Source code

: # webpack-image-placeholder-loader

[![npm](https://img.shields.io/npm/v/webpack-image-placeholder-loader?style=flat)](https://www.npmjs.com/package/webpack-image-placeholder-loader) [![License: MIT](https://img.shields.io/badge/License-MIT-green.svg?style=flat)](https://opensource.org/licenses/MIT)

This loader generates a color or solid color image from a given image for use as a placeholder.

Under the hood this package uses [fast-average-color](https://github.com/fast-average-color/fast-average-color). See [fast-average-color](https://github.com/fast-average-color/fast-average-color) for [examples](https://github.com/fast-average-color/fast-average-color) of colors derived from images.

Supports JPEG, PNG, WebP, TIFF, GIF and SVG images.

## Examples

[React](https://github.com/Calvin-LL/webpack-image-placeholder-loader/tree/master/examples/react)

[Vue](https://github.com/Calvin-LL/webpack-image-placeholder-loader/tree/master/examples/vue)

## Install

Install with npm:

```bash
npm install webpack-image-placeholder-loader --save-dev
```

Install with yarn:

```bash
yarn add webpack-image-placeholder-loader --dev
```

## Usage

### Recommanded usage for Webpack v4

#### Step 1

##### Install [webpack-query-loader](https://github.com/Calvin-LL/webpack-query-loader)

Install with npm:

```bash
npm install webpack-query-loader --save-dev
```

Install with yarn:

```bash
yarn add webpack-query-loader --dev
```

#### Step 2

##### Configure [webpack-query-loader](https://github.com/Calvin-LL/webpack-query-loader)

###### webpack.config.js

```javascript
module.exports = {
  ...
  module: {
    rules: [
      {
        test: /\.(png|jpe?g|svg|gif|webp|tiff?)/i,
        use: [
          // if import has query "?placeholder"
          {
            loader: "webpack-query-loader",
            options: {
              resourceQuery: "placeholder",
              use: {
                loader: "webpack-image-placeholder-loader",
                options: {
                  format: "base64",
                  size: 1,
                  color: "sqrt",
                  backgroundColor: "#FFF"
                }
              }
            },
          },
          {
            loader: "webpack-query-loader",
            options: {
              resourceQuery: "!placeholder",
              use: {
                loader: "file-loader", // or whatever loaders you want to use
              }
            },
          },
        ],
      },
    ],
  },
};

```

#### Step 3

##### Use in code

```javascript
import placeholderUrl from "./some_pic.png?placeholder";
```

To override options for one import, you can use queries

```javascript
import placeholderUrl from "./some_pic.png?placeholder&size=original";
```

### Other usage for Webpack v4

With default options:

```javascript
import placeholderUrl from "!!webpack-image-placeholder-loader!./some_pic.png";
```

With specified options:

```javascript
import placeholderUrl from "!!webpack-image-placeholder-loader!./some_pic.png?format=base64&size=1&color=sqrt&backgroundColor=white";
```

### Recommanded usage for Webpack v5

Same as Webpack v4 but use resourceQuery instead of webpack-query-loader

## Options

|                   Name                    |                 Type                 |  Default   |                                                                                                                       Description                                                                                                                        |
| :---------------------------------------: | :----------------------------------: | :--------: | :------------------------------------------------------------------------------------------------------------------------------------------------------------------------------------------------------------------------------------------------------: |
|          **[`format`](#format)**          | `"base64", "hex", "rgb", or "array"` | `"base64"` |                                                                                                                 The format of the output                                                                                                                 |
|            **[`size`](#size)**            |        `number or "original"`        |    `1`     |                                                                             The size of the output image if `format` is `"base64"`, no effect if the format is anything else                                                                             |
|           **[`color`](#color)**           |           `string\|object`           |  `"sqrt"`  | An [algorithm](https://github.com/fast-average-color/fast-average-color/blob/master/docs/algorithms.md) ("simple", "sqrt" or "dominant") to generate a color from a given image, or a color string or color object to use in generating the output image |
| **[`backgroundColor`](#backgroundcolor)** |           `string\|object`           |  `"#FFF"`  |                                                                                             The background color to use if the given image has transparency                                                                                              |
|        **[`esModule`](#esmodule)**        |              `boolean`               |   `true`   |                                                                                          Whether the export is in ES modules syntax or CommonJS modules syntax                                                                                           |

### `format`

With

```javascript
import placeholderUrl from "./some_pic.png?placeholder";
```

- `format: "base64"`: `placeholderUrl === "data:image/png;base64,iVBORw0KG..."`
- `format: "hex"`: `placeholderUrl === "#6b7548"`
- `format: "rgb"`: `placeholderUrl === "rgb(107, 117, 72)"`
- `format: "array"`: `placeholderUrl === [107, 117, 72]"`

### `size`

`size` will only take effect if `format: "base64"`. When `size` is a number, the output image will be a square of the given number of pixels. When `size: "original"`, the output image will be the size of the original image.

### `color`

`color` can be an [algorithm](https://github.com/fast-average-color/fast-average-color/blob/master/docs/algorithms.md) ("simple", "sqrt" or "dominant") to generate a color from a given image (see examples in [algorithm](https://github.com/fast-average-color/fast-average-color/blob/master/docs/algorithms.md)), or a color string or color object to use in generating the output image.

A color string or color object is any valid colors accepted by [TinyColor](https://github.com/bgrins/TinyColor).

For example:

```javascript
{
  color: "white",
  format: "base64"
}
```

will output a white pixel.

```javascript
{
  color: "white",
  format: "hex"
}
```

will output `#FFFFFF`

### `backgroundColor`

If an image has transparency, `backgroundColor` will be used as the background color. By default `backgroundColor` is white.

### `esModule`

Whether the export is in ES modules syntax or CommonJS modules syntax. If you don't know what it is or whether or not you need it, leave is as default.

● **Exercise objective**: Read the entries above and find each line holding the word "colors". Copy it out.

● **Exercise solution**:
Under the hood this package uses [fast-average-color](https://github.com/fast-average-color/fast-average-color). See [fast-average-color](https://github.com/fast-average-color/fast-average-color) for [examples](https://github.com/fast-average-color/fast-average-color) of colors derived from images.
A color string or color object is any valid colors accepted by [TinyColor](https://github.com/bgrins/TinyColor).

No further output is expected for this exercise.